I wish I had been born with a different disposition. I wish I could shrug off the unthinking, hurtful things that people do and say. I wish I didn't take everything so personally. I wish I knew how others expect me to respond to things. ( maybe pretending would satisfy them) I wish people could make their expectations apparent and reasonable.
I wish I could solve the worlds problems and wave a magic wand and have everyone treat everyone with kindness, compassion and mercy. I would wipe away world hunger and poverty, I would insure that every child and every animal and every person was treated with love, dignity and respect. If I had a dollar for every wish I wished I would be rich.
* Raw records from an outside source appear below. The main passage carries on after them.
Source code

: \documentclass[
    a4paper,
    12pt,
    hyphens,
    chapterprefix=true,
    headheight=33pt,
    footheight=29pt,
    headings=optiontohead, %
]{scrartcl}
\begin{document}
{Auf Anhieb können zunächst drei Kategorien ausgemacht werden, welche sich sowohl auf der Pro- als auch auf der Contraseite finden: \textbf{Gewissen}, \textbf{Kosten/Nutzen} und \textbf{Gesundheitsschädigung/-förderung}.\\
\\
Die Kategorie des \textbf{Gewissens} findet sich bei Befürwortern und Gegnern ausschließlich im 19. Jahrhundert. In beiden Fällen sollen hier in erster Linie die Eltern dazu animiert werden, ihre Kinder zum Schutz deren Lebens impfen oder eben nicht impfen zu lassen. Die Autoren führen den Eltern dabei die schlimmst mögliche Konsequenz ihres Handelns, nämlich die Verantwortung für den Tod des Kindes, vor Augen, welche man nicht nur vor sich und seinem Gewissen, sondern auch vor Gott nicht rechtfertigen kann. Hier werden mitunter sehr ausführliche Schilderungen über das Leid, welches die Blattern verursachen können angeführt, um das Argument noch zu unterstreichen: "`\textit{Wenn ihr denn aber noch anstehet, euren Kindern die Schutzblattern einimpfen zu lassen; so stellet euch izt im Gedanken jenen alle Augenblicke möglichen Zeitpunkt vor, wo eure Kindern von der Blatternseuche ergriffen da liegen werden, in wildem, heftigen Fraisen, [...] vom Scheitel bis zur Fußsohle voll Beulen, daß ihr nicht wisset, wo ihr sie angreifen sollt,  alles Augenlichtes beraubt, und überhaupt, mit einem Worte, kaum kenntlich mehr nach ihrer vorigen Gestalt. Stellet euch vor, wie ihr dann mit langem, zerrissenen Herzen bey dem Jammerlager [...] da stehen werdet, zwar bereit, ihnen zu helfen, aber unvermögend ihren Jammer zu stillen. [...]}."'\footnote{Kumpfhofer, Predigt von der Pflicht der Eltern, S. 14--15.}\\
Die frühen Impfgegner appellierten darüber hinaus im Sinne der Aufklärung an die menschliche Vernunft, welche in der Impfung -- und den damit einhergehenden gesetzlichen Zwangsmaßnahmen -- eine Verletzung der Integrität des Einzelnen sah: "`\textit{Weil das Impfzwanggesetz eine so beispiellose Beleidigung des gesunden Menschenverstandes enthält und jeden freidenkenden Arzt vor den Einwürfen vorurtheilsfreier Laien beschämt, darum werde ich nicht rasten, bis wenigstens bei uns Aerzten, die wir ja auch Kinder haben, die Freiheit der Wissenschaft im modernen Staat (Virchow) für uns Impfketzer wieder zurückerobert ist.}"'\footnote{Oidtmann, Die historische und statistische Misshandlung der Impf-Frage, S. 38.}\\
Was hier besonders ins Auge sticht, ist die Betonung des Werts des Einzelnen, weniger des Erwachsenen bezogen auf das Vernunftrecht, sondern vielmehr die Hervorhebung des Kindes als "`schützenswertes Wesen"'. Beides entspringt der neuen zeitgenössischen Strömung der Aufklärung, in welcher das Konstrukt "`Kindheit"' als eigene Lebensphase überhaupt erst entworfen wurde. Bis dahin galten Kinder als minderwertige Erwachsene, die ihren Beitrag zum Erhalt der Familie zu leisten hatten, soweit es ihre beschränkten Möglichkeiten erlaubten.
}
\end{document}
God made of me a mother, not only of children but friends and loved ones. He put me through hard dark times to give me a unique understanding. God made me with a desire to serve, to be everything that he wants me to be. God made of me a teacher, to reach and teach the heart and minds of students. God made me in his image to act in a way that allows people to see him through me. God did not promise an easy road, in fact he promised it would be difficult.
God's love is sufficient but honestly I wish he'd throw in some armor to protect my heart.
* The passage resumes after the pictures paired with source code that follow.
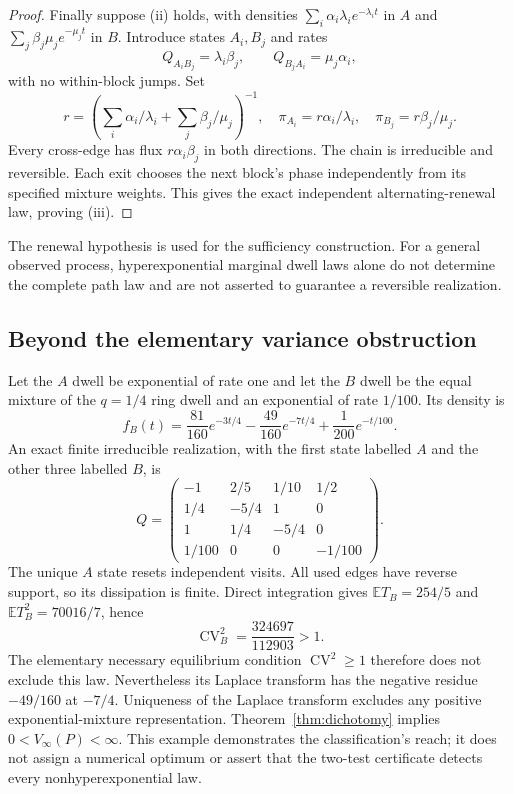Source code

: \documentclass[11pt,a4paper]{article}
\newcommand{\E}{\mathbb E}
\begin{document}
\begin{proof}
Finally suppose (ii) holds, with densities $\sum_i\alpha_i\lambda_i e^{-\lambda_it}$ in $A$ and $\sum_j\beta_j\mu_j e^{-\mu_jt}$ in $B$. Introduce states $A_i,B_j$ and rates
\[
 Q_{A_iB_j}=\lambda_i\beta_j,\qquad
 Q_{B_jA_i}=\mu_j\alpha_i,
\]
with no within-block jumps. Set
\[
 r=\left(\sum_i\alpha_i/\lambda_i+\sum_j\beta_j/\mu_j\right)^{-1},
 \quad \pi_{A_i}=r\alpha_i/\lambda_i,
 \quad \pi_{B_j}=r\beta_j/\mu_j.
\]
Every cross-edge has flux $r\alpha_i\beta_j$ in both directions. The chain is irreducible and reversible. Each exit chooses the next block's phase independently from its specified mixture weights. This gives the exact independent alternating-renewal law, proving (iii).
\end{proof}

The renewal hypothesis is used for the sufficiency construction. For a general observed process, hyperexponential marginal dwell laws alone do not determine the complete path law and are not asserted to guarantee a reversible realization.

\subsection{Beyond the elementary variance obstruction}\label{sec:beyondvariance}
Let the $A$ dwell be exponential of rate one and let the $B$ dwell be the equal mixture of the $q=1/4$ ring dwell and an exponential of rate $1/100$. Its density is
\[
f_B(t)=\frac{81}{160}e^{-3t/4}-\frac{49}{160}e^{-7t/4}+\frac1{200}e^{-t/100}.
\]
An exact finite irreducible realization, with the first state labelled $A$ and the other three labelled $B$, is
\[
Q=\begin{pmatrix}
-1&2/5&1/10&1/2\\
1/4&-5/4&1&0\\
1&1/4&-5/4&0\\
1/100&0&0&-1/100
\end{pmatrix}.
\]
The unique $A$ state resets independent visits. All used edges have reverse support, so its dissipation is finite. Direct integration gives $\E T_B=254/5$ and $\E T_B^2=70016/7$, hence
\[
\operatorname{CV}_B^2=\frac{324697}{112903}>1.
\]
The elementary necessary equilibrium condition $\operatorname{CV}^2\geq1$ therefore does not exclude this law. Nevertheless its Laplace transform has the negative residue $-49/160$ at $-7/4$. Uniqueness of the Laplace transform excludes any positive exponential-mixture representation. Theorem~\ref{thm:dichotomy} implies $0<V_\infty(P)<\infty$. This example demonstrates the classification's reach; it does not assign a numerical optimum or assert that the two-test certificate detects every nonhyperexponential law.
\end{document}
I pray often for the strength to do my job, the continued drive to keep up the good fight, I pray for motivation and wisdom and the ability to reach the unreachable. God answered that prayer and things were going well. Then the world put's it foot out and trips you up.
I wish I could say that it doesn't stop me in my tracks. That is doesn't send me spiraling down into sadness and despair. I wish I could say " I'm doing the best I can" then just keep my chin up and keep smiling. I wish.... Truth is it makes it hard to do anything but withdraw. It is hard do my job and talk with people. It makes me wonder why I put so much of myself out there for people.
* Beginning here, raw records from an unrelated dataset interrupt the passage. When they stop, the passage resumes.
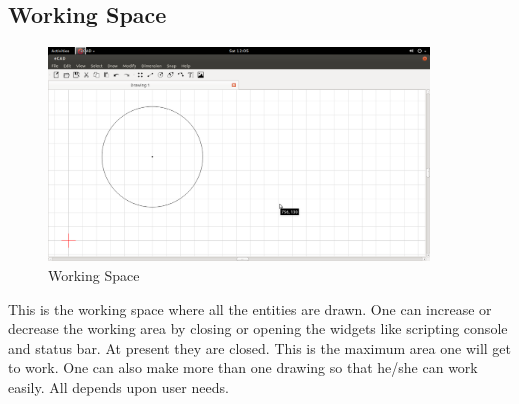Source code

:\subsection{Working Space}
\begin{figure}[h!]
\centering
\includegraphics[width=0.9\textwidth]{images/drawingarea.png} 
\caption{Working Space}
\end{figure}
This is the working space where all the entities are drawn. One can increase or decrease the working area by closing or opening the widgets like scripting console and status bar. At present they are closed. This is the maximum area one will get to work. One can also make more than one drawing so that he/she can work easily. All depends upon user needs.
You can do everything in the world to be everything to everyone and it won't be good enough. Your humanity and your faults will trip you up. Unthoughtful or hurtful people will try to push you down. Happenstance and humanness will keep you from perfection. You will try something new, you will try to do what is expected and it will fail. If you are me, it will always cut deep. It will always make it hard to get up and continue.
I will still praise God,. God made me this way but I still wish I had been born with a different disposition.